Activity →
Go through the records below and count every line containing "part". Reply with the count alone.

----- Raw data -----

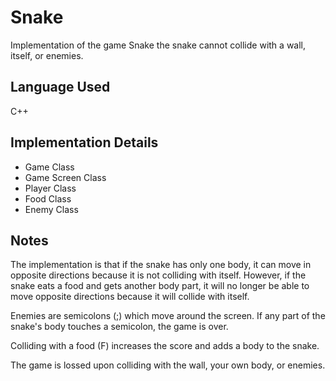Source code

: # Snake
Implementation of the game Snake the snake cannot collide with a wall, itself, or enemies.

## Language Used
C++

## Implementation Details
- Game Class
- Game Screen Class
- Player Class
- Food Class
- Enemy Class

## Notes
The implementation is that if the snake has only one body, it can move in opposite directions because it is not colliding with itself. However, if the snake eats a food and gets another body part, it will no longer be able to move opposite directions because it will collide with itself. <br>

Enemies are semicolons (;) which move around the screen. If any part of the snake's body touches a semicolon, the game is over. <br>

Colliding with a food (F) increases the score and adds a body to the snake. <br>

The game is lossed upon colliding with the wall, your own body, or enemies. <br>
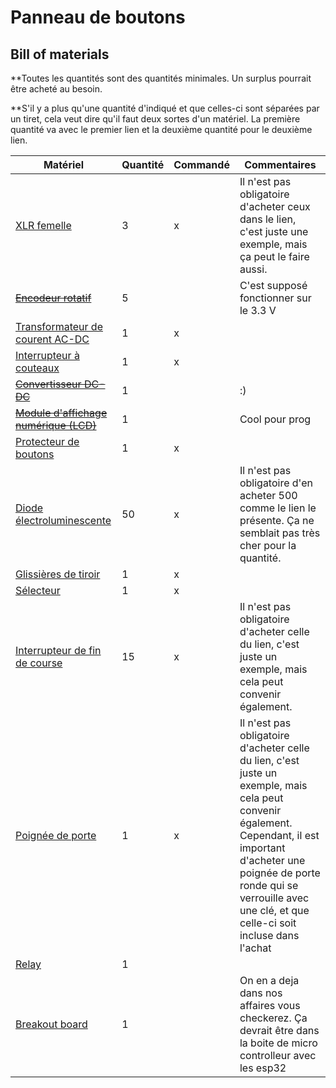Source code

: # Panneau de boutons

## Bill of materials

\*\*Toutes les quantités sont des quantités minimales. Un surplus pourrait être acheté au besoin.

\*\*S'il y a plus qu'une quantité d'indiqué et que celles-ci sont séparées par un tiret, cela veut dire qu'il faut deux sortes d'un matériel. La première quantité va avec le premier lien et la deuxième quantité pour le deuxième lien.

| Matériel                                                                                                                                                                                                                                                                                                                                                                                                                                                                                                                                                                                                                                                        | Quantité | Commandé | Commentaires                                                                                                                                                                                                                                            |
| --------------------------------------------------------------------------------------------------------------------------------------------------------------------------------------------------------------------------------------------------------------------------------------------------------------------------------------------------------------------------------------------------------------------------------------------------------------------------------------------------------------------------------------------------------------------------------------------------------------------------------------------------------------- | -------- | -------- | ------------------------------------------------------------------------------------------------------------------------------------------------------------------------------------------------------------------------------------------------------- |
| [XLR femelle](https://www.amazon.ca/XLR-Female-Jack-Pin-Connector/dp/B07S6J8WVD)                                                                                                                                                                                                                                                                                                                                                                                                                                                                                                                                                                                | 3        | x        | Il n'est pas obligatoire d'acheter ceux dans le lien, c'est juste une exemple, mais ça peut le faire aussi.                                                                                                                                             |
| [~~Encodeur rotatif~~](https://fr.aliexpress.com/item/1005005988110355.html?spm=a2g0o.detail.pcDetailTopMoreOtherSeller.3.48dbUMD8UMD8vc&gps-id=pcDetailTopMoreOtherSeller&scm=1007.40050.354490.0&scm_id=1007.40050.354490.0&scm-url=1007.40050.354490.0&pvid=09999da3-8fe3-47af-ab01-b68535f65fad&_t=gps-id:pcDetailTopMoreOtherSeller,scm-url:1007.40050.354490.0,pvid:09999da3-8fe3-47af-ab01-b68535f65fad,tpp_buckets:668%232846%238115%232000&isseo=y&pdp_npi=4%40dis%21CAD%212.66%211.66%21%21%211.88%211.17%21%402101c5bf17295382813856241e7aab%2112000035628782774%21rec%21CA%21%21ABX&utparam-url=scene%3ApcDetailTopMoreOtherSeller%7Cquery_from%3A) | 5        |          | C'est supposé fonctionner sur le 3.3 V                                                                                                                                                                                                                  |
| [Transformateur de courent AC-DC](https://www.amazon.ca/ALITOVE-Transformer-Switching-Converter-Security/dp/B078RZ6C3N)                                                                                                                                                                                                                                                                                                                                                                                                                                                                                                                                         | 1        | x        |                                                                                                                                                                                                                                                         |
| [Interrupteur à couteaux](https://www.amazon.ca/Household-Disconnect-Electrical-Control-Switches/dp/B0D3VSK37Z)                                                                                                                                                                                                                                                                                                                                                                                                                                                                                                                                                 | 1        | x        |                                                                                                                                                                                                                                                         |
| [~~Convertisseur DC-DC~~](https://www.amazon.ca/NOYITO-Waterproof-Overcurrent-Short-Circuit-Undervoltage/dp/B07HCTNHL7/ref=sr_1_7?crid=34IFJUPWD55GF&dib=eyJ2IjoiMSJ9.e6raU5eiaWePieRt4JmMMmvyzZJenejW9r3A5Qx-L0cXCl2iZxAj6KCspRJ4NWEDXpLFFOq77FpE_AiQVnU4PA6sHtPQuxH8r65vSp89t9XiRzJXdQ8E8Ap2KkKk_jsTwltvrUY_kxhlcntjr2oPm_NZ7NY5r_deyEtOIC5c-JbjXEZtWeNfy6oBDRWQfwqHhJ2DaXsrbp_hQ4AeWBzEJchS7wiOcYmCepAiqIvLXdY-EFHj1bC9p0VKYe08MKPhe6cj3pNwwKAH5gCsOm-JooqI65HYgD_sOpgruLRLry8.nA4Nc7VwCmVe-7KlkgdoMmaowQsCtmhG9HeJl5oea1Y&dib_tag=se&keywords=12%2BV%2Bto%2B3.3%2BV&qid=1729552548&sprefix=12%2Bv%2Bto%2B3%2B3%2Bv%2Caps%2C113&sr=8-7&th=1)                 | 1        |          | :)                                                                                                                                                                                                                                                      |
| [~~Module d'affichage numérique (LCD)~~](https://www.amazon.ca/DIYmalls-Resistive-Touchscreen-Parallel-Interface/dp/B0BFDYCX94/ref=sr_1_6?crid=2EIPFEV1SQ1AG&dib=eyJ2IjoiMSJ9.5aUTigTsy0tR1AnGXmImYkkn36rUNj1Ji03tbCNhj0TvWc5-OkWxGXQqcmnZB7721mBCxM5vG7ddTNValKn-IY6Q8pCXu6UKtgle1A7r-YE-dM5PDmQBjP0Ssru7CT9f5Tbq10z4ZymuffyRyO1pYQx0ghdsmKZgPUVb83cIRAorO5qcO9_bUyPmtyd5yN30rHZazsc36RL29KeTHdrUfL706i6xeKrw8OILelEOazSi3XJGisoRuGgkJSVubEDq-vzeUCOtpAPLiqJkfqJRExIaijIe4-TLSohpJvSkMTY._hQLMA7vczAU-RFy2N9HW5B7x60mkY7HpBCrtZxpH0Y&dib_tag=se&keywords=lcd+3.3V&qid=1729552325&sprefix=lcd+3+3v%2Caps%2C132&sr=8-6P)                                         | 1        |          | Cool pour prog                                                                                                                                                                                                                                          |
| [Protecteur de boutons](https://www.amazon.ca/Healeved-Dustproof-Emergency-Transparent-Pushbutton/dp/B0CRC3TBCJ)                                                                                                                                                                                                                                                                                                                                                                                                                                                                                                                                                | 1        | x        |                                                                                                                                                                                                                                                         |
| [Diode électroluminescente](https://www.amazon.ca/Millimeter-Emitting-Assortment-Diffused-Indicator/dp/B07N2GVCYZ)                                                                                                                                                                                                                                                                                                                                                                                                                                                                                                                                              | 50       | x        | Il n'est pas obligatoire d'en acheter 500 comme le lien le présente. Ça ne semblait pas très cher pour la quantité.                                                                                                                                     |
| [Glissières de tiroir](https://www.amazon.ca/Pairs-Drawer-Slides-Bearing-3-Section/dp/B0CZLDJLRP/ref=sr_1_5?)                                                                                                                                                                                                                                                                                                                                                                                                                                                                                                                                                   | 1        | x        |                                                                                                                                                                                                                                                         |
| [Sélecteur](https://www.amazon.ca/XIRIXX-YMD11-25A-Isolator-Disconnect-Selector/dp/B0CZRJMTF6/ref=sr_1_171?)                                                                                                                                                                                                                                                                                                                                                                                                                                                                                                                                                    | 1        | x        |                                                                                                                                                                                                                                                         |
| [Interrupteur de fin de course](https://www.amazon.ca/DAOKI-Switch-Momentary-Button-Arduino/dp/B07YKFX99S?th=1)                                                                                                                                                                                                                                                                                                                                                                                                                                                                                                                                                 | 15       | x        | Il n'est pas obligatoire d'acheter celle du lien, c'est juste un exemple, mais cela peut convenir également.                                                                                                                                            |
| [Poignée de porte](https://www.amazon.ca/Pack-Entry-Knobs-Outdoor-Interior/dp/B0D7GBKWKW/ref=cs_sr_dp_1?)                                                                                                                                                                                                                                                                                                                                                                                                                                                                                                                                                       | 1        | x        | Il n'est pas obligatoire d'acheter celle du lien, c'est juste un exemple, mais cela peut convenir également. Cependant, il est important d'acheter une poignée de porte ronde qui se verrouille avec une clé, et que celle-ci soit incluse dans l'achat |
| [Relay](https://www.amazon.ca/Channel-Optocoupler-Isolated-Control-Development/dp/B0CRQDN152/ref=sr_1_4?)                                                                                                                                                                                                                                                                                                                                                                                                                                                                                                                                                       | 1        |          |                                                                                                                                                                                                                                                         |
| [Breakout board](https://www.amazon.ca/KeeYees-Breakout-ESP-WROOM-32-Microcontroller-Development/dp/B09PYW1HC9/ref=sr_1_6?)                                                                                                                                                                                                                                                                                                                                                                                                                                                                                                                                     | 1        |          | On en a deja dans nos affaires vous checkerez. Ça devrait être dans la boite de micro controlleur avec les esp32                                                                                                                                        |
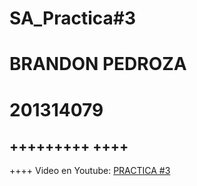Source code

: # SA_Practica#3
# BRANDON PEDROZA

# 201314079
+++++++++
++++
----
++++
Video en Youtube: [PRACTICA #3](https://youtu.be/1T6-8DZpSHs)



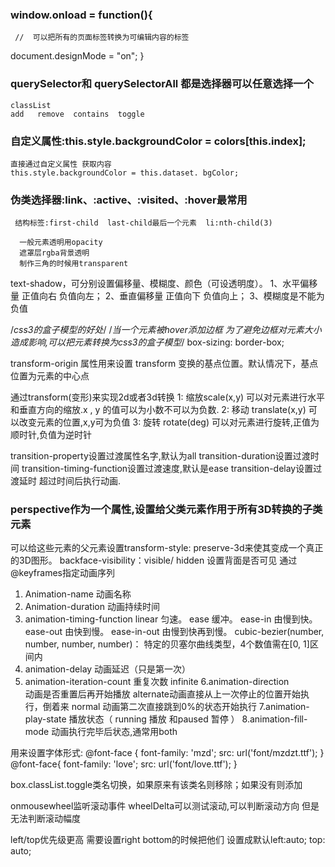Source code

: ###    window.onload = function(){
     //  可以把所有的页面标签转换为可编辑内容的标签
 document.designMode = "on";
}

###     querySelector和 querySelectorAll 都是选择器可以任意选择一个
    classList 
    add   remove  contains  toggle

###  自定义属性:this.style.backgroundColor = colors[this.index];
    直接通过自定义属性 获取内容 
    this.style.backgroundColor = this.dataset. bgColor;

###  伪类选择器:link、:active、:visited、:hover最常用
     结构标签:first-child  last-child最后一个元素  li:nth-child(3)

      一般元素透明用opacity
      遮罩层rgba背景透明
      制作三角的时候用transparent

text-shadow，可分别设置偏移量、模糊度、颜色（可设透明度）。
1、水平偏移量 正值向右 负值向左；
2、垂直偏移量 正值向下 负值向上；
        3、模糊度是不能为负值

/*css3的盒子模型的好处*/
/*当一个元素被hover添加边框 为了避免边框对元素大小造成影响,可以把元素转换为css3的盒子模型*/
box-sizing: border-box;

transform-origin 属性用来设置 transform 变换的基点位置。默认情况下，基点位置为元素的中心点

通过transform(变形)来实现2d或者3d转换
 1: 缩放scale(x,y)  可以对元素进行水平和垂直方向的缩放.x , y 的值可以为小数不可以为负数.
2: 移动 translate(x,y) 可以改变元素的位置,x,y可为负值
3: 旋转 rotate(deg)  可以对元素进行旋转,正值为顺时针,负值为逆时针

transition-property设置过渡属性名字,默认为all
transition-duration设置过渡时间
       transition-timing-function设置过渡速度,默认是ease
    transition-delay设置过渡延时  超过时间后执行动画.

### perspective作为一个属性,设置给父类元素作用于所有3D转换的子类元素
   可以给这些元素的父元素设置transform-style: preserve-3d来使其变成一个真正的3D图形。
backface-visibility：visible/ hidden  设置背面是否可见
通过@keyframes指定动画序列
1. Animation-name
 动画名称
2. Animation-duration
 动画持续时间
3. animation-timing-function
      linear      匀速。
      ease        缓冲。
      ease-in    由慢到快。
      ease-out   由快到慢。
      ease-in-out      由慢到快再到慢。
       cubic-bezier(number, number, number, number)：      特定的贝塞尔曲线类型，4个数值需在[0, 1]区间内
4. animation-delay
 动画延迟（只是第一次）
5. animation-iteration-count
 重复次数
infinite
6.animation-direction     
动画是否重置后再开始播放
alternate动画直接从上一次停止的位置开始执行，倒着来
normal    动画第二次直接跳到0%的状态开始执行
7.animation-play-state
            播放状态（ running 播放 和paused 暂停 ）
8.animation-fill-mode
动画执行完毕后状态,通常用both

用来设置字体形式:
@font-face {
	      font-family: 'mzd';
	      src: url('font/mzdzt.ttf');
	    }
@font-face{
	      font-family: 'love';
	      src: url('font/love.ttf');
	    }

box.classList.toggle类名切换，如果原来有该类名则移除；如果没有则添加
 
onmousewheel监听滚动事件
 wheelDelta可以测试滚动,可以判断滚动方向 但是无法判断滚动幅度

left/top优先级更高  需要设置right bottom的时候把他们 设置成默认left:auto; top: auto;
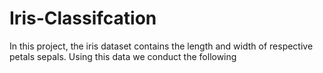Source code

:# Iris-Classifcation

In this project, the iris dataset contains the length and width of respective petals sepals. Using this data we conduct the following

-----

Expected answer →
2